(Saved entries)
BEGIN
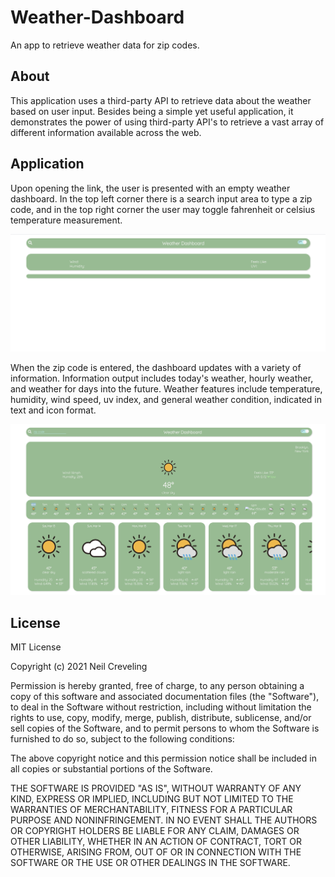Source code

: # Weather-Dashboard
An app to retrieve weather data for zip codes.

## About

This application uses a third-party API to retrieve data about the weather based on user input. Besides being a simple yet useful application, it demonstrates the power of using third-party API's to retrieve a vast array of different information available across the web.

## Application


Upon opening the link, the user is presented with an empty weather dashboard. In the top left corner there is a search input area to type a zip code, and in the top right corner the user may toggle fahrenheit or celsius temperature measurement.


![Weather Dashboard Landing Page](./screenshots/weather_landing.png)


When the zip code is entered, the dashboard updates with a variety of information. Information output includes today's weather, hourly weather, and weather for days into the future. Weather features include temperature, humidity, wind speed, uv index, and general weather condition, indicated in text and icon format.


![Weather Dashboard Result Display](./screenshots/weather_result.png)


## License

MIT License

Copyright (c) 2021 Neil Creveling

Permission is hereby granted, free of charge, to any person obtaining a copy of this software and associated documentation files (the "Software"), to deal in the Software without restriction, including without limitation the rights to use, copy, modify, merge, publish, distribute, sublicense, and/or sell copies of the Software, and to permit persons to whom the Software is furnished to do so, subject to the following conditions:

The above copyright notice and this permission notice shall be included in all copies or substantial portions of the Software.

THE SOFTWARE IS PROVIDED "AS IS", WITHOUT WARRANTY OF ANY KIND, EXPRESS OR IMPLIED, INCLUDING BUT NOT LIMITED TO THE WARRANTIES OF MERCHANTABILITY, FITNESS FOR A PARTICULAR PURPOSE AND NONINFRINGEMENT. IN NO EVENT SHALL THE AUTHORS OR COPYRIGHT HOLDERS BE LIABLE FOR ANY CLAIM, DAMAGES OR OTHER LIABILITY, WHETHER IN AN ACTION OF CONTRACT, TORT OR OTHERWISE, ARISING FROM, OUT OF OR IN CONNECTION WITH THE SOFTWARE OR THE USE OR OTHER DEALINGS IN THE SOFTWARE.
END
→ WHAT IS NEEDED: Your answer should be one number: how many lines above contain "screenshots".

→ ANSWER TO THE PROBLEM: 2